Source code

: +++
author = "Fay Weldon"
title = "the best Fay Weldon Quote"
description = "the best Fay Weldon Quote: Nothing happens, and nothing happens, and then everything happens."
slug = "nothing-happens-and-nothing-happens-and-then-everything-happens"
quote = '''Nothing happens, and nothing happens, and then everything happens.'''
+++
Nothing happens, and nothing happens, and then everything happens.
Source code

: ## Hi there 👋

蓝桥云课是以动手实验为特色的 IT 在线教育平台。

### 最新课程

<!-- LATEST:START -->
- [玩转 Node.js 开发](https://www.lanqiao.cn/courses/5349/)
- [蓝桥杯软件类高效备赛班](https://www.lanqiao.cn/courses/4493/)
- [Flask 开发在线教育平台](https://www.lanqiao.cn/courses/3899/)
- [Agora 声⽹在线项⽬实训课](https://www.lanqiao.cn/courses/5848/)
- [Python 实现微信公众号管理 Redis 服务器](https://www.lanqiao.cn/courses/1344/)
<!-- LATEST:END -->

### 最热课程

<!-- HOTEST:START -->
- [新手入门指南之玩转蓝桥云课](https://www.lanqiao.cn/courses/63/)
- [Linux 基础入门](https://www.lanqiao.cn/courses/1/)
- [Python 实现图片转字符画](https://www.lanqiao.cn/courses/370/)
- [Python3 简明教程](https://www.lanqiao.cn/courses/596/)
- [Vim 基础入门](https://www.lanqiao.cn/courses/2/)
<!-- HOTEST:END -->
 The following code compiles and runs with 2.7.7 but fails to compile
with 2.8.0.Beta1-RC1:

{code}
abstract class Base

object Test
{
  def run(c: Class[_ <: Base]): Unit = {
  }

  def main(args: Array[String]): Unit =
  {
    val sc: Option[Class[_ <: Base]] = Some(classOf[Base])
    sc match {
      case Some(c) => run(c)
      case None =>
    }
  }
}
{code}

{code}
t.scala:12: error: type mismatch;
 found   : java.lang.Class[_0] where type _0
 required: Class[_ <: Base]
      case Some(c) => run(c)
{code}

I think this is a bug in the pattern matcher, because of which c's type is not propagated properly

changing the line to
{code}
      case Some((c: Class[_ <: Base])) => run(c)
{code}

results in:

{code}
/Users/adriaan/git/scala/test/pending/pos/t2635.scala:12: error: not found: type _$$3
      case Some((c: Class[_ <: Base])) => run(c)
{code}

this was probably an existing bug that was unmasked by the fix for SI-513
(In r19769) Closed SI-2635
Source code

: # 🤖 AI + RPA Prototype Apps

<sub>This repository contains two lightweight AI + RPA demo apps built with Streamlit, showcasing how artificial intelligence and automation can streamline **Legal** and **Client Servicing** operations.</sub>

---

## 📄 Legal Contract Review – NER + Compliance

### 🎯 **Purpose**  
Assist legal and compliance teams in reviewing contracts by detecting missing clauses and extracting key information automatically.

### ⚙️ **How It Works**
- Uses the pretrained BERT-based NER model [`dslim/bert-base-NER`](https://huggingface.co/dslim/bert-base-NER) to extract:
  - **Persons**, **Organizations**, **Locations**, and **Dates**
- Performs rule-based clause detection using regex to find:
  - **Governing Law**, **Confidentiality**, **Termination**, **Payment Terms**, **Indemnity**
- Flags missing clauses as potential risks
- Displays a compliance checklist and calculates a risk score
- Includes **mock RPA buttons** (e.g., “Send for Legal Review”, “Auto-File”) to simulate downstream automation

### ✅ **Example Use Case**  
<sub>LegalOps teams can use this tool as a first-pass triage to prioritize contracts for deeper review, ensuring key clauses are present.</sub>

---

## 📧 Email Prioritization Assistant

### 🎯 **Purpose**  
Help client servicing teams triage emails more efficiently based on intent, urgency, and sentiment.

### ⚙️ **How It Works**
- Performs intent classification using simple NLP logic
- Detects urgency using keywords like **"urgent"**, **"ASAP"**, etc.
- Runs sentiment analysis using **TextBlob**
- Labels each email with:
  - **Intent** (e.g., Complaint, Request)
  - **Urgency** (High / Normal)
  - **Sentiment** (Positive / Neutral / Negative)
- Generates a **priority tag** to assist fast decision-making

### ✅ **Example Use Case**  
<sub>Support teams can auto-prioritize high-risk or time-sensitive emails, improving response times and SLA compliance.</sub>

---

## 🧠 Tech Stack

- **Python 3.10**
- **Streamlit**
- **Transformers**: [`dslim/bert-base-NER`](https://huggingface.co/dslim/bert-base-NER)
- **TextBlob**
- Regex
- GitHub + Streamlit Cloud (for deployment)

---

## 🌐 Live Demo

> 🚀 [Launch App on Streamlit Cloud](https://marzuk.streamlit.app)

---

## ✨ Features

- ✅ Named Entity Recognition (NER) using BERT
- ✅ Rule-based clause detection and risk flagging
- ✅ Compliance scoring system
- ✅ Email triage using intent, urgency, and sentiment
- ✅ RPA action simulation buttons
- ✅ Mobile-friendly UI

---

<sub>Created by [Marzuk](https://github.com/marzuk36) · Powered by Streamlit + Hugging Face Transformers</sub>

********************

GOAL OF THE EXERCISE> Gather every line from the entries above where the word "using" appears, and copy them.

SOLUTION FOR THIS PROBLEM>
- Performs rule-based clause detection using regex to find:
- Performs intent classification using simple NLP logic
- Detects urgency using keywords like **"urgent"**, **"ASAP"**, etc.
- Runs sentiment analysis using **TextBlob**
- ✅ Named Entity Recognition (NER) using BERT
- ✅ Email triage using intent, urgency, and sentiment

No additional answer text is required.